• [Task requirements] Although the data below holds other lines too, output only those from the line with "Ran the following" up to and including the line with "So for the LegoGears.data, do", exactly as they appear.

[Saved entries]
--

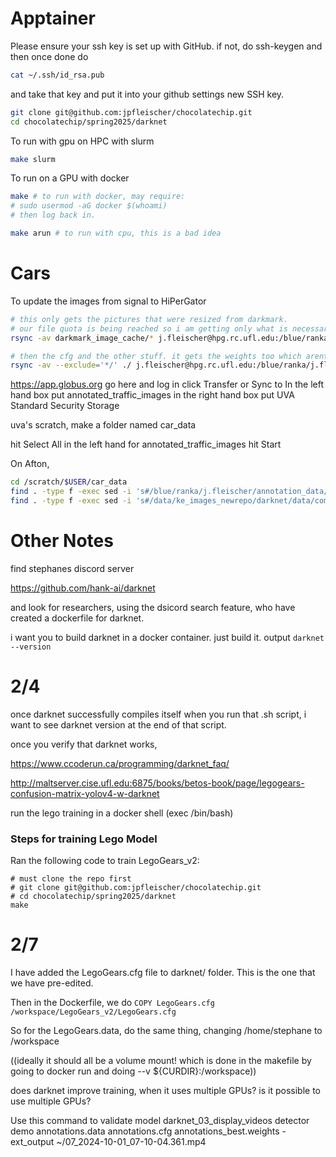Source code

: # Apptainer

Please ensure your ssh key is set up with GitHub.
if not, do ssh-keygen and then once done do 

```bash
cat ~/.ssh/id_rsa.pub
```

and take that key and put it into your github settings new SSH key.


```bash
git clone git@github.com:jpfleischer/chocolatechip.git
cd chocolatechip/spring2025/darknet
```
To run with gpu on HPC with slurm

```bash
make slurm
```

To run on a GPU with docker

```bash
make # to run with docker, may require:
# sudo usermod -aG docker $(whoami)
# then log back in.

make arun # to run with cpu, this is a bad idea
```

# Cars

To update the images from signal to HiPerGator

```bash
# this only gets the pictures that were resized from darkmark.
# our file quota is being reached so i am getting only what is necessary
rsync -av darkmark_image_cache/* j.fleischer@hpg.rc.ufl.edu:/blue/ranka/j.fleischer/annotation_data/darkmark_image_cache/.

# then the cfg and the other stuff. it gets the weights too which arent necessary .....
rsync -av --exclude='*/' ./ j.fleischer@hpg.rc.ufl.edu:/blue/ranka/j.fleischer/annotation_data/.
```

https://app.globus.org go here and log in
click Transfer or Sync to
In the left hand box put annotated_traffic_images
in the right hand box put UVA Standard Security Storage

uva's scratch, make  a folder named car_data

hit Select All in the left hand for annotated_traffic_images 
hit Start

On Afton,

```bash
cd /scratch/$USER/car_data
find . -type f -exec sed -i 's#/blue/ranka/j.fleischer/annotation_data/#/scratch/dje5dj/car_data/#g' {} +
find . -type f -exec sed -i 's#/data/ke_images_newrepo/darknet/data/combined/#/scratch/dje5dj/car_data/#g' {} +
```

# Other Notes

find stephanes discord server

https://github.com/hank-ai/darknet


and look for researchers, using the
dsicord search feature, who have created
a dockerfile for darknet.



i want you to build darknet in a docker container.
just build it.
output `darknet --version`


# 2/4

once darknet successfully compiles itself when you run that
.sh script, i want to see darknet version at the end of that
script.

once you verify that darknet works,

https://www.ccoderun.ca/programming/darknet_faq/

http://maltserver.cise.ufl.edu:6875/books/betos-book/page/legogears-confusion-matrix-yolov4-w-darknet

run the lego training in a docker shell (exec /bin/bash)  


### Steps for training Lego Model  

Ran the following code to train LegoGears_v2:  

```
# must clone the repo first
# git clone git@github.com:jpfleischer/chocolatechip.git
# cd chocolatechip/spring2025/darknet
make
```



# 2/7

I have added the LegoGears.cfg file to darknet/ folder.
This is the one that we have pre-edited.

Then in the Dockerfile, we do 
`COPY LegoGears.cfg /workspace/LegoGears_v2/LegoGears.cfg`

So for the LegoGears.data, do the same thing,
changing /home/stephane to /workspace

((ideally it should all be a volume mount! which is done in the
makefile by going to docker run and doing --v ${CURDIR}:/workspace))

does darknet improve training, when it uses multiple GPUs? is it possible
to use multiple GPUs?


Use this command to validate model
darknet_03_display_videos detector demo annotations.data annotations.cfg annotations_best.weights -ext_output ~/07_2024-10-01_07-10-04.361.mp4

--

• [Result for this task]
Ran the following code to train LegoGears_v2:  

```
# must clone the repo first
# git clone git@github.com:jpfleischer/chocolatechip.git
# cd chocolatechip/spring2025/darknet
make
```



# 2/7

I have added the LegoGears.cfg file to darknet/ folder.
This is the one that we have pre-edited.

Then in the Dockerfile, we do 
`COPY LegoGears.cfg /workspace/LegoGears_v2/LegoGears.cfg`

So for the LegoGears.data, do the same thing,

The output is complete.